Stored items
•••
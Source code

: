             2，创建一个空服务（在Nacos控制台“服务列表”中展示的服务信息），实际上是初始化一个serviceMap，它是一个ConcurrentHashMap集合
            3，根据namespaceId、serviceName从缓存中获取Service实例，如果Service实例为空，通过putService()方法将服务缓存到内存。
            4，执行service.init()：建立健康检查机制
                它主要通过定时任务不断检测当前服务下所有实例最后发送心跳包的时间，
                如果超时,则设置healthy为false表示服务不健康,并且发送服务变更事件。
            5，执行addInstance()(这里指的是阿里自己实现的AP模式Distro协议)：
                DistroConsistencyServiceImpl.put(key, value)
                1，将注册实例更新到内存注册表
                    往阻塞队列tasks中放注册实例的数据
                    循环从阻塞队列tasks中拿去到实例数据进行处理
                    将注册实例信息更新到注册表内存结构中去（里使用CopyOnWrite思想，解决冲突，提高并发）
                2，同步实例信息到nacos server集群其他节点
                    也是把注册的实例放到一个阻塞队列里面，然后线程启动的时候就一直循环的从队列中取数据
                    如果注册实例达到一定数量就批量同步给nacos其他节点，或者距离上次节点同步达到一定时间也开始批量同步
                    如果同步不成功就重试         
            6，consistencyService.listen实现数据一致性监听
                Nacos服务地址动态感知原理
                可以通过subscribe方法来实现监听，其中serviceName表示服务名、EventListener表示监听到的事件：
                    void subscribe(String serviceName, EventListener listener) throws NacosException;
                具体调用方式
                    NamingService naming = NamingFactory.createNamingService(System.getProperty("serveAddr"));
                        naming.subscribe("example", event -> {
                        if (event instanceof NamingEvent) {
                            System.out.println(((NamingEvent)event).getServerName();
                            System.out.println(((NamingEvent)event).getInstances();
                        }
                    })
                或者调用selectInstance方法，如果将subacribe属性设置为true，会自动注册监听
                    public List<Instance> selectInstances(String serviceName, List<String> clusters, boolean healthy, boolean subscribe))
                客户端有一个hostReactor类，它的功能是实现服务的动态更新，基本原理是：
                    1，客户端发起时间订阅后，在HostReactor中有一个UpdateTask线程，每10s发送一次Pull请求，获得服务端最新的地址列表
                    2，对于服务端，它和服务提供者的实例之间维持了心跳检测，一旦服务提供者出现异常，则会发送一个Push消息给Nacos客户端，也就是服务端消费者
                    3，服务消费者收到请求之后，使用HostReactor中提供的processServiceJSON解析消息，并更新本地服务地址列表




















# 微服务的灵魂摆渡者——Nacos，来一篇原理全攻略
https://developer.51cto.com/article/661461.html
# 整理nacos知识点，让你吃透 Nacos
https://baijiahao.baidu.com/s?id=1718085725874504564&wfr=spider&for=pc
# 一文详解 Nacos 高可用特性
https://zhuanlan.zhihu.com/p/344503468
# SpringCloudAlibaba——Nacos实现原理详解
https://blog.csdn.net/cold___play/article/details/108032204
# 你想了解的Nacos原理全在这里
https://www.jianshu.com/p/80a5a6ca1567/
•••
- **What needs to be done**: Nothing but the lines from the start of the data through the line holding "5，执行addInstanc" should be restated, and each one exactly.

- **Result for this task**:
Source code

:             2，创建一个空服务（在Nacos控制台“服务列表”中展示的服务信息），实际上是初始化一个serviceMap，它是一个ConcurrentHashMap集合
            3，根据namespaceId、serviceName从缓存中获取Service实例，如果Service实例为空，通过putService()方法将服务缓存到内存。
            4，执行service.init()：建立健康检查机制
                它主要通过定时任务不断检测当前服务下所有实例最后发送心跳包的时间，
                如果超时,则设置healthy为false表示服务不健康,并且发送服务变更事件。
            5，执行addInstance()(这里指的是阿里自己实现的AP模式Distro协议)：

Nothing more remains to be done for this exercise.